ASSIGNMENT ::
Transcription, pictures excluded: write out the data below exactly.

EXTRACTED DATA ::
..............................

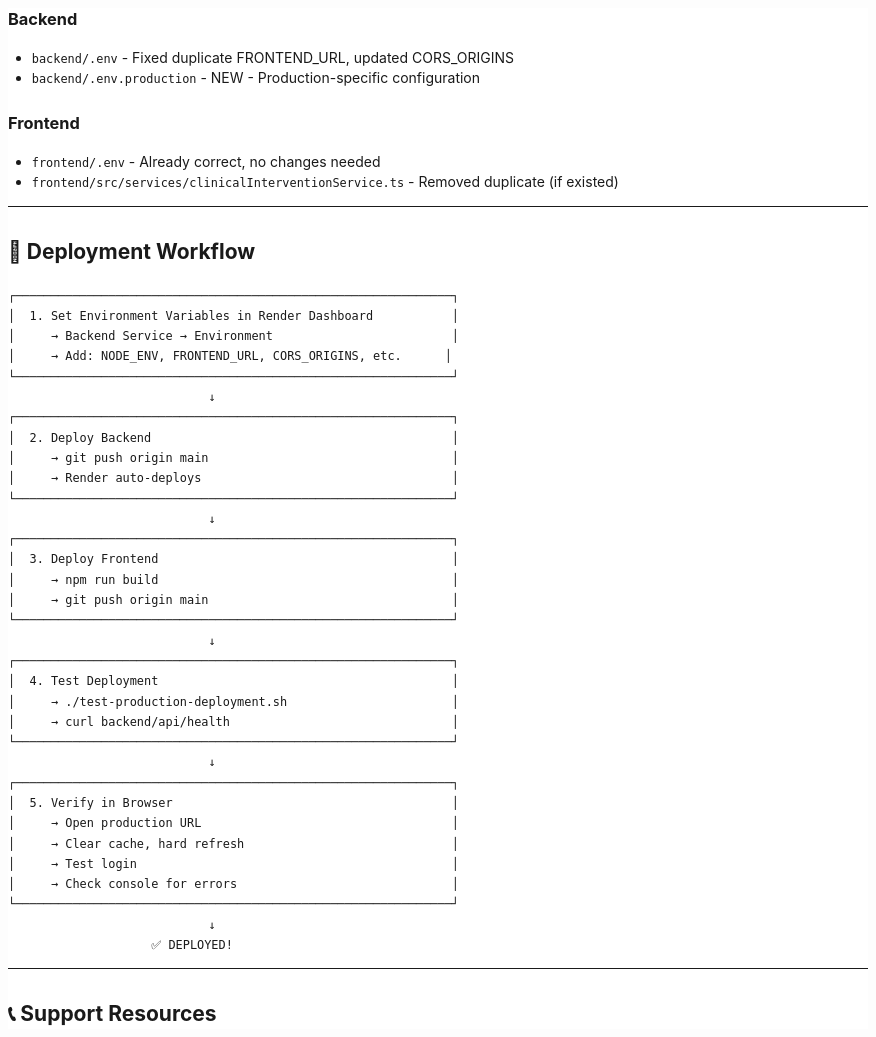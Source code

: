 ### Backend
- `backend/.env` - Fixed duplicate FRONTEND_URL, updated CORS_ORIGINS
- `backend/.env.production` - NEW - Production-specific configuration

### Frontend
- `frontend/.env` - Already correct, no changes needed
- `frontend/src/services/clinicalInterventionService.ts` - Removed duplicate (if existed)

---

## 🚀 Deployment Workflow

```
┌─────────────────────────────────────────────────────────────┐
│  1. Set Environment Variables in Render Dashboard           │
│     → Backend Service → Environment                         │
│     → Add: NODE_ENV, FRONTEND_URL, CORS_ORIGINS, etc.      │
└─────────────────────────────────────────────────────────────┘
                            ↓
┌─────────────────────────────────────────────────────────────┐
│  2. Deploy Backend                                          │
│     → git push origin main                                  │
│     → Render auto-deploys                                   │
└─────────────────────────────────────────────────────────────┘
                            ↓
┌─────────────────────────────────────────────────────────────┐
│  3. Deploy Frontend                                         │
│     → npm run build                                         │
│     → git push origin main                                  │
└─────────────────────────────────────────────────────────────┘
                            ↓
┌─────────────────────────────────────────────────────────────┐
│  4. Test Deployment                                         │
│     → ./test-production-deployment.sh                       │
│     → curl backend/api/health                               │
└─────────────────────────────────────────────────────────────┘
                            ↓
┌─────────────────────────────────────────────────────────────┐
│  5. Verify in Browser                                       │
│     → Open production URL                                   │
│     → Clear cache, hard refresh                             │
│     → Test login                                            │
│     → Check console for errors                              │
└─────────────────────────────────────────────────────────────┘
                            ↓
                    ✅ DEPLOYED!
```

---

## 📞 Support Resources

..............................

SOLUTION FOR THIS EXERCISE ::
Source code

: ### Backend
- `backend/.env` - Fixed duplicate FRONTEND_URL, updated CORS_ORIGINS
- `backend/.env.production` - NEW - Production-specific configuration

### Frontend
- `frontend/.env` - Already correct, no changes needed
- `frontend/src/services/clinicalInterventionService.ts` - Removed duplicate (if existed)

---

## 🚀 Deployment Workflow

```
┌─────────────────────────────────────────────────────────────┐
│  1. Set Environment Variables in Render Dashboard           │
│     → Backend Service → Environment                         │
│     → Add: NODE_ENV, FRONTEND_URL, CORS_ORIGINS, etc.      │
└─────────────────────────────────────────────────────────────┘
                            ↓
┌─────────────────────────────────────────────────────────────┐
│  2. Deploy Backend                                          │
│     → git push origin main                                  │
│     → Render auto-deploys                                   │
└─────────────────────────────────────────────────────────────┘
                            ↓
┌─────────────────────────────────────────────────────────────┐
│  3. Deploy Frontend                                         │
│     → npm run build                                         │
│     → git push origin main                                  │
└─────────────────────────────────────────────────────────────┘
                            ↓
┌─────────────────────────────────────────────────────────────┐
│  4. Test Deployment                                         │
│     → ./test-production-deployment.sh                       │
│     → curl backend/api/health                               │
└─────────────────────────────────────────────────────────────┘
                            ↓
┌─────────────────────────────────────────────────────────────┐
│  5. Verify in Browser                                       │
│     → Open production URL                                   │
│     → Clear cache, hard refresh                             │
│     → Test login                                            │
│     → Check console for errors                              │
└─────────────────────────────────────────────────────────────┘
                            ↓
                    ✅ DEPLOYED!
```

---

## 📞 Support Resources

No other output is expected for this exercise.